Mr. Dembski: My focus is primarily with the office, the industrial, and the healthcare REITs. 2000 was a phenomenal year for rent growth in the office sector with high double digit, in some cases triple digit, rent growth on leases rolling in select markets such as San Francisco, Seattle, Portland, New York City, Washington, DC, and Boston. In our view, that rent growth drove valuations in 2000. As such, we went into 2001 with office REITs being valued at well above average levels and facing a slower economy. As we looked out to 2001 and tried to decide where investors should put their money based on the potential for a slowing economy, we focused our search on the more recession-resilient sectors. In 2000, we had the office sector as an overweighted sector. For 2001, we determined that the sector was less recession resilient than others, which caused us to lower our weighting to a market weight. That said, we certainly still find investment opportunities within the office group. We see companies that will outperform not only their office peers, but potentially REITs from other sectors, even sectors that we have as overweighted. In the face of a weakening economy, however, we believe investors should take the opportunity of relatively high valuations to take some chips off the table and possibly rotate into more recession-resistant sectors such as multifamily, industrial or health care. What are the primary negative impacts of the slowing economy on the office group? There could be a handful — possibly including increasing vacancy rates; cap rates going up in 2001 (and they already have) and slowing rent growth.
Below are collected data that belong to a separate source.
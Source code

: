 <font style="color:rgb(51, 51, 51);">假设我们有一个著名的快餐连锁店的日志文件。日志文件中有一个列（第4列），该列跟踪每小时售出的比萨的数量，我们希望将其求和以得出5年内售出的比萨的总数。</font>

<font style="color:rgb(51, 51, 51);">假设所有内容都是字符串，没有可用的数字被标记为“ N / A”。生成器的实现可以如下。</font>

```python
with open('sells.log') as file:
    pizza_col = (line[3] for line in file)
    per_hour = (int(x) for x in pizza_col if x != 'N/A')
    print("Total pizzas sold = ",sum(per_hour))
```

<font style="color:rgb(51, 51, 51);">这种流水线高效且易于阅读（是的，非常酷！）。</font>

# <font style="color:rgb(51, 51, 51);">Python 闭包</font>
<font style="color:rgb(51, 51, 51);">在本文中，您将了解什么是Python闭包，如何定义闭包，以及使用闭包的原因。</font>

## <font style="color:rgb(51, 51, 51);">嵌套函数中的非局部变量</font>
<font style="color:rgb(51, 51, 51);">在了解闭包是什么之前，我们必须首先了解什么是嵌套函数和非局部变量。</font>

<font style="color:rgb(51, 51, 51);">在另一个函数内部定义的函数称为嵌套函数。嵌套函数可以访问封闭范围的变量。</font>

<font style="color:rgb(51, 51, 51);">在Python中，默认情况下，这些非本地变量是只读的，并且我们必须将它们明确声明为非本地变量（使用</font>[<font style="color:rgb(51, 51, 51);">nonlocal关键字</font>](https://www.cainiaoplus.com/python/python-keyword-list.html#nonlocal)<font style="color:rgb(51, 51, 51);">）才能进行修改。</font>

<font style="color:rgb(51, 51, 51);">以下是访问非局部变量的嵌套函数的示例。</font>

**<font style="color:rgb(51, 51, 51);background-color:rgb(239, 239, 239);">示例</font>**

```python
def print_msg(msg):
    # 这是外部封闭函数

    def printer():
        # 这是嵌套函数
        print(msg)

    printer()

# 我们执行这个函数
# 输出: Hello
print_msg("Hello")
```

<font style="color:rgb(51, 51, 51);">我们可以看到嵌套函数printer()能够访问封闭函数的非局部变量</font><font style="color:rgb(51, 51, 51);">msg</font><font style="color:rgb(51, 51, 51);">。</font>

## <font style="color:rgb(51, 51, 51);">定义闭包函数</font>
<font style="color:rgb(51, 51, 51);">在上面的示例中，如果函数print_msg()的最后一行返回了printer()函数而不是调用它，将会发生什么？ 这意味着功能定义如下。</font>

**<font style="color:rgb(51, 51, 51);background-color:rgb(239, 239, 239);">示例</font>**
TWST: Is there a contrast in the office sector as we ask you to review a New York company — SL Green?

Mr. Dembski: On the flip side, one of the smaller names is SL Green (NYSE:SLG), which is rated BUY. It is focused in mid-town Manhattan, and its stock trades at a relatively inexpensive multiple despite consistently top-tier organic growth. They are a local sharpshooter. SL Green operates primarily class B CBD office space in a market that they know very well. Management leverages its local knowledge creatively. The company recently created a structured finance group to which it will commit up to 10% of assets. This unit makes subordinated investments in Manhattan office properties that typically include management responsibility and participation in sale proceeds. The risk profile of a subordinated interest in an office building is higher than owning it; however, we believe this risk is mitigated by SL Green’s unique New York focus. This unit stands to experience increased demand as banks decrease liquidity to office developers/buyers. This is a very high yielding group for the company, and it should slightly offset any impact from a weaker economy.

TWST: Is there a preference for a regional focus versus national diversification?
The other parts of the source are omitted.